§ **WHAT YOU ARE ASKED TO DO**
Search the entries below for "files" and copy each matching line.

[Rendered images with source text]
▼
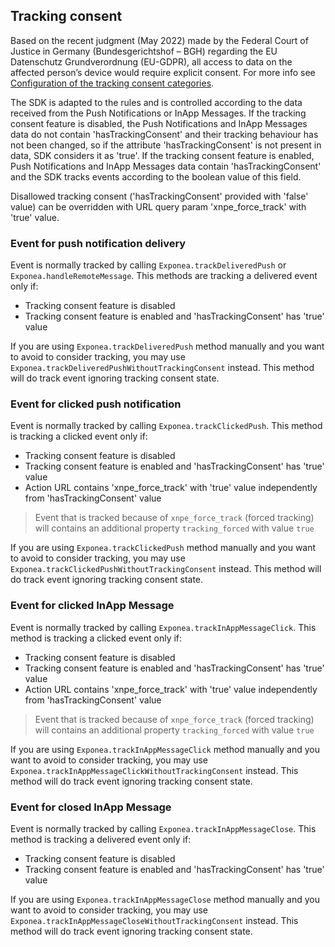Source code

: ## Tracking consent

Based on the recent judgment (May 2022) made by the Federal Court of Justice in Germany (Bundesgerichtshof – BGH) 
regarding the EU Datenschutz Grundverordnung (EU-GDPR), all access to data on the affected person’s device would 
require explicit consent. For more info see [Configuration of the tracking consent categories](https://documentation.bloomreach.com/engagement/docs/configuration-of-tracking-consent).

The SDK is adapted to the rules and is controlled according to the data received from the Push Notifications or InApp Messages.
If the tracking consent feature is disabled, the Push Notifications and InApp Messages data do not contain 'hasTrackingConsent' and their tracking behaviour has not been changed, so if the attribute 'hasTrackingConsent' is not present in data, SDK considers it as 'true'.
If the tracking consent feature is enabled, Push Notifications and InApp Messages data contain 'hasTrackingConsent' and the SDK tracks events according to the boolean value of this field.

Disallowed tracking consent ('hasTrackingConsent' provided with 'false' value) can be overridden with URL query param 'xnpe_force_track' with 'true' value.

### Event for push notification delivery

Event is normally tracked by calling `Exponea.trackDeliveredPush` or `Exponea.handleRemoteMessage`. This methods are tracking
a delivered event only if:

* Tracking consent feature is disabled
* Tracking consent feature is enabled and 'hasTrackingConsent' has 'true' value

If you are using `Exponea.trackDeliveredPush` method manually and you want to avoid to consider tracking, you may use `Exponea.trackDeliveredPushWithoutTrackingConsent` instead. This method will do track event ignoring tracking consent state.

### Event for clicked push notification

Event is normally tracked by calling `Exponea.trackClickedPush`. This method is tracking
a clicked event only if:

* Tracking consent feature is disabled
* Tracking consent feature is enabled and 'hasTrackingConsent' has 'true' value
* Action URL contains 'xnpe_force_track' with 'true' value independently from 'hasTrackingConsent' value

> Event that is tracked because of `xnpe_force_track` (forced tracking) will contains an additional property `tracking_forced` with value `true` 

If you are using `Exponea.trackClickedPush` method manually and you want to avoid to consider tracking, you may use `Exponea.trackClickedPushWithoutTrackingConsent` instead. This method will do track event ignoring tracking consent state.

### Event for clicked InApp Message

Event is normally tracked by calling `Exponea.trackInAppMessageClick`. This method is tracking
a clicked event only if:

* Tracking consent feature is disabled
* Tracking consent feature is enabled and 'hasTrackingConsent' has 'true' value
* Action URL contains 'xnpe_force_track' with 'true' value independently from 'hasTrackingConsent' value

> Event that is tracked because of `xnpe_force_track` (forced tracking) will contains an additional property `tracking_forced` with value `true`

If you are using `Exponea.trackInAppMessageClick` method manually and you want to avoid to consider tracking, you may use `Exponea.trackInAppMessageClickWithoutTrackingConsent` instead. This method will do track event ignoring tracking consent state.

### Event for closed InApp Message

Event is normally tracked by calling `Exponea.trackInAppMessageClose`. This method is tracking a delivered event only if:

* Tracking consent feature is disabled
* Tracking consent feature is enabled and 'hasTrackingConsent' has 'true' value

If you are using `Exponea.trackInAppMessageClose` method manually and you want to avoid to consider tracking, you may use `Exponea.trackInAppMessageCloseWithoutTrackingConsent` instead. This method will do track event ignoring tracking consent state.
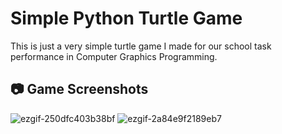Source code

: # Simple Python Turtle Game

This is just a very simple turtle game I made for our school task performance in Computer Graphics Programming. 

## 📷 Game Screenshots
![ezgif-250dfc403b38bf](https://github.com/user-attachments/assets/da86180e-0e92-467b-be24-6712d63cdcf2)
![ezgif-2a84e9f2189eb7](https://github.com/user-attachments/assets/ff8a67f4-cdb4-4d69-bc78-ce959b78c591)
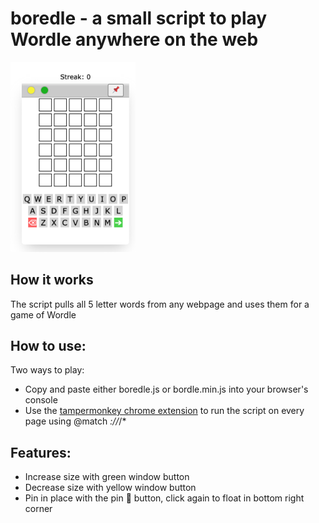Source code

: # boredle - a small script to play Wordle anywhere on the web

<img src="screenshot.png" width="200px">

## How it works

The script pulls all 5 letter words from any webpage and uses them for a game of Wordle

## How to use:

Two ways to play:

- Copy and paste either boredle.js or bordle.min.js into your browser's console
- Use the [tampermonkey chrome extension](https://chrome.google.com/webstore/detail/tampermonkey/dhdgffkkebhmkfjojejmpbldmpobfkfo) to run the script on every page using @match *://*/* 

## Features:

- Increase size with green window button
- Decrease size with yellow window button
- Pin in place with the pin 📌 button, click again to float in bottom right corner
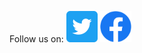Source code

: Follow us on:
[<img src="assets/Twitter_Social_Icon_Rounded_Square_Color.png" width="50">](www.twitter.com/Restless_soles)
[<img src="assets/f_logo_RGB-Blue_250.png" width="50">](https://www.facebook.com/Restless-Soles-Appalachian-Dance-Team-696104067248536/)
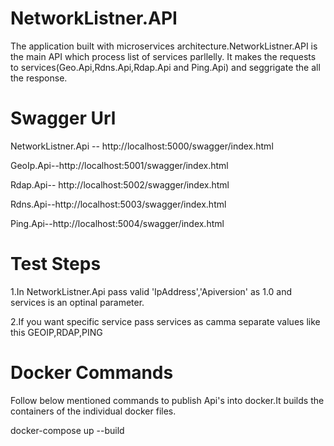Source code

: 
# NetworkListner.API

The application built with microservices architecture.NetworkListner.API is the main API which process list of services parllelly.
It makes the requests to services(Geo.Api,Rdns.Api,Rdap.Api and Ping.Api) and seggrigate the all the response. 

# Swagger Url

NetworkListner.Api --  http://localhost:5000/swagger/index.html

GeoIp.Api--http://localhost:5001/swagger/index.html

Rdap.Api-- http://localhost:5002/swagger/index.html

Rdns.Api--http://localhost:5003/swagger/index.html

Ping.Api--http://localhost:5004/swagger/index.html

# Test Steps 

 1.In NetworkListner.Api pass valid 'IpAddress','Apiversion' as 1.0 and services is an optinal parameter.
 
 2.If you want specific service pass services as camma separate values like this GEOIP,RDAP,PING

# Docker Commands

Follow below mentioned commands to publish Api's into docker.It builds the containers of the individual docker files.

docker-compose up --build
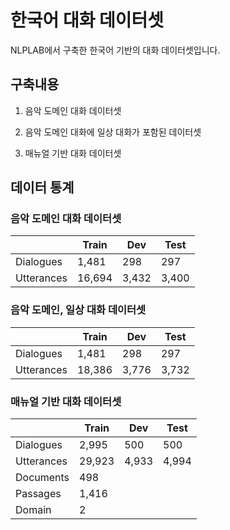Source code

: # 한국어 대화 데이터셋

NLPLAB에서 구축한 한국어 기반의 대화 데이터셋입니다.

## 구축내용
1. 음악 도메인 대화 데이터셋

2. 음악 도메인 대화에 일상 대화가 포함된 데이터셋

3. 매뉴얼 기반 대화 데이터셋
  
## 데이터 통계
### 음악 도메인 대화 데이터셋
<table class="tg">
<thead>
  <tr>
    <th class="tg-c3ow"></th>
    <th class="tg-c3ow">Train</th>
    <th class="tg-c3ow">Dev</th>
    <th class="tg-c3ow">Test</th>
  </tr>
</thead>
<tbody>
  <tr>
    <td class="tg-c3ow">Dialogues</td>
    <td class="tg-c3ow">1,481</td>
    <td class="tg-c3ow">298</td>
    <td class="tg-c3ow">297</td>
  </tr>
  <tr>
    <td class="tg-c3ow">Utterances</td>
    <td class="tg-c3ow">16,694</td>
    <td class="tg-c3ow">3,432</td>
    <td class="tg-c3ow">3,400</td>
  </tr>
</tbody>
</table>

### 음악 도메인, 일상 대화 데이터셋
<table class="tg">
<thead>
  <tr>
    <th class="tg-c3ow"></th>
    <th class="tg-c3ow">Train</th>
    <th class="tg-c3ow">Dev</th>
    <th class="tg-c3ow">Test</th>
  </tr>
</thead>
<tbody>
  <tr>
    <td class="tg-c3ow">Dialogues</td>
    <td class="tg-c3ow">1,481</td>
    <td class="tg-c3ow">298</td>
    <td class="tg-c3ow">297</td>
  </tr>
  <tr>
    <td class="tg-c3ow">Utterances</td>
    <td class="tg-c3ow">18,386</td>
    <td class="tg-c3ow">3,776</td>
    <td class="tg-c3ow">3,732</td>
  </tr>
</tbody>
</table>

### 매뉴얼 기반 대화 데이터셋
<table class="tg">
<thead>
  <tr>
    <th class="tg-c3ow"></th>
    <th class="tg-c3ow">Train</th>
    <th class="tg-c3ow">Dev</th>
    <th class="tg-c3ow">Test</th>
  </tr>
</thead>
<tbody>
  <tr>
    <td class="tg-c3ow">Dialogues</td>
    <td class="tg-c3ow">2,995</td>
    <td class="tg-c3ow">500</td>
    <td class="tg-c3ow">500</td>
  </tr>
  <tr>
    <td class="tg-c3ow">Utterances</td>
    <td class="tg-c3ow">29,923</td>
    <td class="tg-c3ow">4,933</td>
    <td class="tg-c3ow">4,994</td>
  </tr>
  <tr>
    <td class="tg-c3ow">Documents</td>
    <td class="tg-c3ow" colspan="3">498</td>
  </tr>
  <tr>
    <td class="tg-c3ow">Passages</td>
    <td class="tg-c3ow" colspan="3">1,416</td>
  </tr>
  <tr>
    <td class="tg-c3ow">Domain</td>
    <td class="tg-c3ow" colspan="3">2</td>
  </tr>
</tbody>
</table>
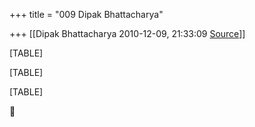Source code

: +++
title = "009 Dipak Bhattacharya"

+++
[[Dipak Bhattacharya	2010-12-09, 21:33:09 [Source](https://groups.google.com/g/bvparishat/c/u4lWHy1e1zk)]]



[TABLE]

[TABLE]

[TABLE]



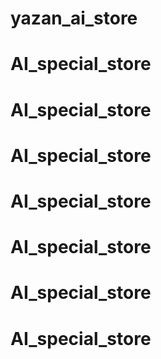 # yazan_ai_store
# AI_special_store
# AI_special_store
# AI_special_store
# AI_special_store
# AI_special_store
# AI_special_store
# AI_special_store
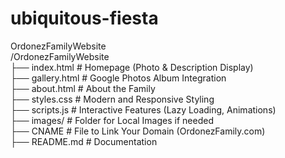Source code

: # ubiquitous-fiesta
OrdonezFamilyWebsite </br>
/OrdonezFamilyWebsite </br>
 ├── index.html       # Homepage (Photo & Description Display) </br>
 ├── gallery.html     # Google Photos Album Integration </br>
 ├── about.html       # About the Family </br>
 ├── styles.css       # Modern and Responsive Styling </br>
 ├── scripts.js       # Interactive Features (Lazy Loading, Animations) </br>
 ├── images/          # Folder for Local Images if needed </br>
 ├── CNAME            # File to Link Your Domain (OrdonezFamily.com) </br>
 ├── README.md        # Documentation </br>
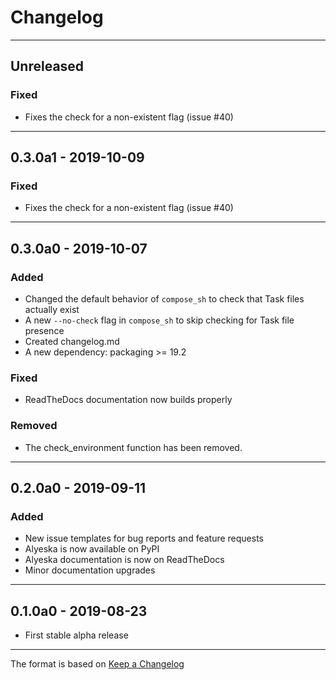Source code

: # Changelog

---

## Unreleased

### Fixed

- Fixes the check for a non-existent flag (issue #40)

---

## 0.3.0a1 - 2019-10-09

### Fixed

- Fixes the check for a non-existent flag (issue #40)

---

## 0.3.0a0 - 2019-10-07

### Added

- Changed the default behavior of `compose_sh` to check that Task files actually exist
- A new `--no-check` flag in `compose_sh` to skip checking for Task file presence
- Created changelog.md
- A new dependency: packaging >= 19.2

### Fixed

- ReadTheDocs documentation now builds properly

### Removed

- The check_environment function has been removed.

---

## 0.2.0a0 - 2019-09-11

### Added

- New issue templates for bug reports and feature requests
- Alyeska is now available on PyPI
- Alyeska documentation is now on ReadTheDocs
- Minor documentation upgrades

---

## 0.1.0a0 - 2019-08-23

- First stable alpha release

---

[Unreleased]: https://github.com/Dynatrace/alyeska/tree/master
[0.2.0a0]: https://github.com/Dynatrace/alyeska/tree/v0.3.0a
[0.2.0a0]: https://github.com/Dynatrace/alyeska/tree/v0.2.0a
[0.1.0a0]: https://github.com/Dynatrace/alyeska/tree/v0.1.0a

The format is based on [Keep a Changelog](https://keepachangelog.com/en/1.0.0/)
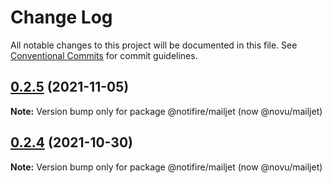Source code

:# Change Log

All notable changes to this project will be documented in this file.
See [Conventional Commits](https://conventionalcommits.org) for commit guidelines.

## [0.2.5](https://github.com/khulnasoft/teleflow/compare/v0.2.4...v0.2.5) (2021-11-05)

**Note:** Version bump only for package @notifire/mailjet (now @novu/mailjet)





## [0.2.4](https://github.com/khulnasoft/teleflow/compare/v0.2.3...v0.2.4) (2021-10-30)

**Note:** Version bump only for package @notifire/mailjet (now @novu/mailjet)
▲
§ **THE ANSWER**
Follow below mentioned commands to publish Api's into docker.It builds the containers of the individual docker files.
- Changed the default behavior of `compose_sh` to check that Task files actually exist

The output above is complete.